** Data excerpts follows **

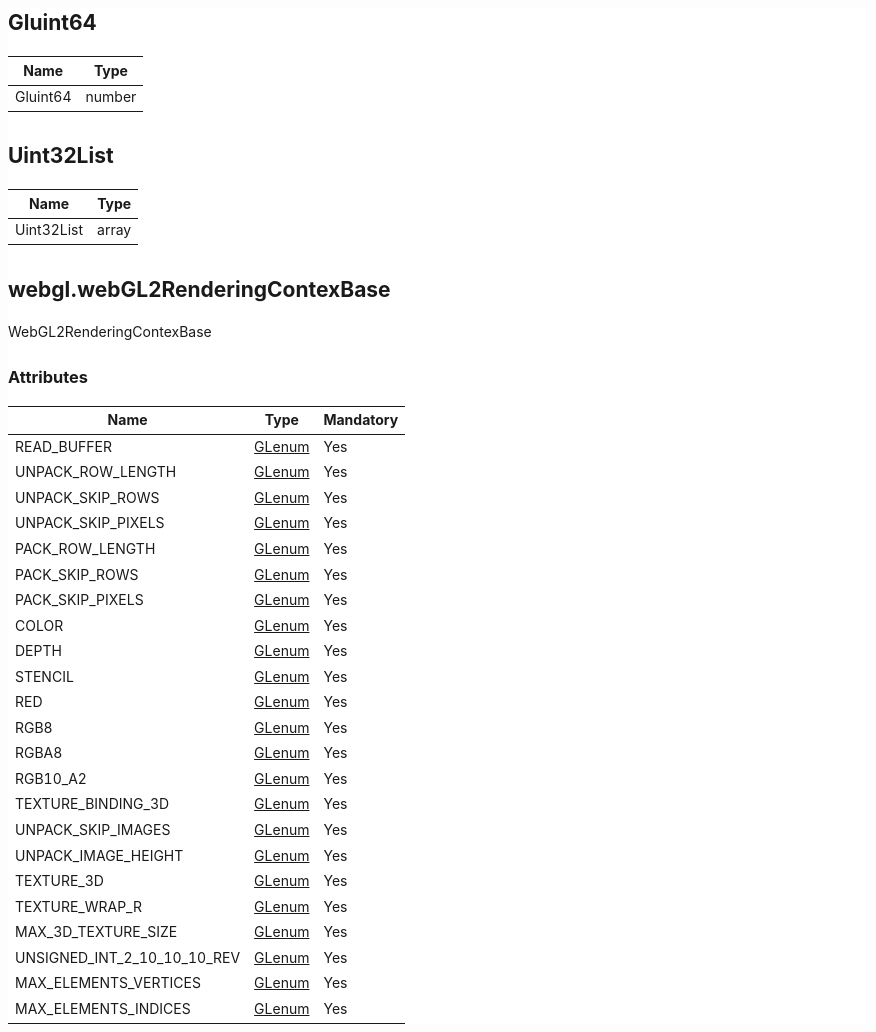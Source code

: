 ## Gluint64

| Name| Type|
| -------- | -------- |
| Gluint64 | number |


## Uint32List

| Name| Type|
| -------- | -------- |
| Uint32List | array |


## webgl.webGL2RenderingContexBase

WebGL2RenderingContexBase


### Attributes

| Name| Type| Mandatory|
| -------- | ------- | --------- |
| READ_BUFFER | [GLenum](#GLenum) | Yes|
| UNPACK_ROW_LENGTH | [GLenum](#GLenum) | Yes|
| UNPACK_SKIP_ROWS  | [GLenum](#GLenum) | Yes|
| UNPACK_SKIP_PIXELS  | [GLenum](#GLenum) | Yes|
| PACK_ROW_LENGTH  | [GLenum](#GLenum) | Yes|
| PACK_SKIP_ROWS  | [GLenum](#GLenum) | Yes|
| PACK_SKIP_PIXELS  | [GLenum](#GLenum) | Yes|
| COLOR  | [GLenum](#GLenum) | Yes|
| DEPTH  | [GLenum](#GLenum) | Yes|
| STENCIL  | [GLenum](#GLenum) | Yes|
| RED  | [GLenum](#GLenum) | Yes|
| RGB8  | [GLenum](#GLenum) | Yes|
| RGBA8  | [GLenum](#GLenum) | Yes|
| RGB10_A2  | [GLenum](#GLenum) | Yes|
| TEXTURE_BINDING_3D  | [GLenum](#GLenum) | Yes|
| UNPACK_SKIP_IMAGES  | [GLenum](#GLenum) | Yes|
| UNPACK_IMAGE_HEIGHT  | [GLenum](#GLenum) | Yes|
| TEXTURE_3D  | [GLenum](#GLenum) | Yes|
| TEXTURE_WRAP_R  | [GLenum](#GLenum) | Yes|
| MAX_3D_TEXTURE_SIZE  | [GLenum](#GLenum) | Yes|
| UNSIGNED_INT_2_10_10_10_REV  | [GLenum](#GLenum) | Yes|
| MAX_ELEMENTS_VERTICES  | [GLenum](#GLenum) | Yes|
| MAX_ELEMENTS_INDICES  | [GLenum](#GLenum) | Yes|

** End of Data excerpts **

### Task item
For this exercise, retype the listing above word for word and omit the pictures.

### Expected output
Source code

: ## Gluint64

| Name| Type|
| -------- | -------- |
| Gluint64 | number |


## Uint32List

| Name| Type|
| -------- | -------- |
| Uint32List | array |


## webgl.webGL2RenderingContexBase

WebGL2RenderingContexBase


### Attributes

| Name| Type| Mandatory|
| -------- | ------- | --------- |
| READ_BUFFER | [GLenum](#GLenum) | Yes|
| UNPACK_ROW_LENGTH | [GLenum](#GLenum) | Yes|
| UNPACK_SKIP_ROWS  | [GLenum](#GLenum) | Yes|
| UNPACK_SKIP_PIXELS  | [GLenum](#GLenum) | Yes|
| PACK_ROW_LENGTH  | [GLenum](#GLenum) | Yes|
| PACK_SKIP_ROWS  | [GLenum](#GLenum) | Yes|
| PACK_SKIP_PIXELS  | [GLenum](#GLenum) | Yes|
| COLOR  | [GLenum](#GLenum) | Yes|
| DEPTH  | [GLenum](#GLenum) | Yes|
| STENCIL  | [GLenum](#GLenum) | Yes|
| RED  | [GLenum](#GLenum) | Yes|
| RGB8  | [GLenum](#GLenum) | Yes|
| RGBA8  | [GLenum](#GLenum) | Yes|
| RGB10_A2  | [GLenum](#GLenum) | Yes|
| TEXTURE_BINDING_3D  | [GLenum](#GLenum) | Yes|
| UNPACK_SKIP_IMAGES  | [GLenum](#GLenum) | Yes|
| UNPACK_IMAGE_HEIGHT  | [GLenum](#GLenum) | Yes|
| TEXTURE_3D  | [GLenum](#GLenum) | Yes|
| TEXTURE_WRAP_R  | [GLenum](#GLenum) | Yes|
| MAX_3D_TEXTURE_SIZE  | [GLenum](#GLenum) | Yes|
| UNSIGNED_INT_2_10_10_10_REV  | [GLenum](#GLenum) | Yes|
| MAX_ELEMENTS_VERTICES  | [GLenum](#GLenum) | Yes|
| MAX_ELEMENTS_INDICES  | [GLenum](#GLenum) | Yes|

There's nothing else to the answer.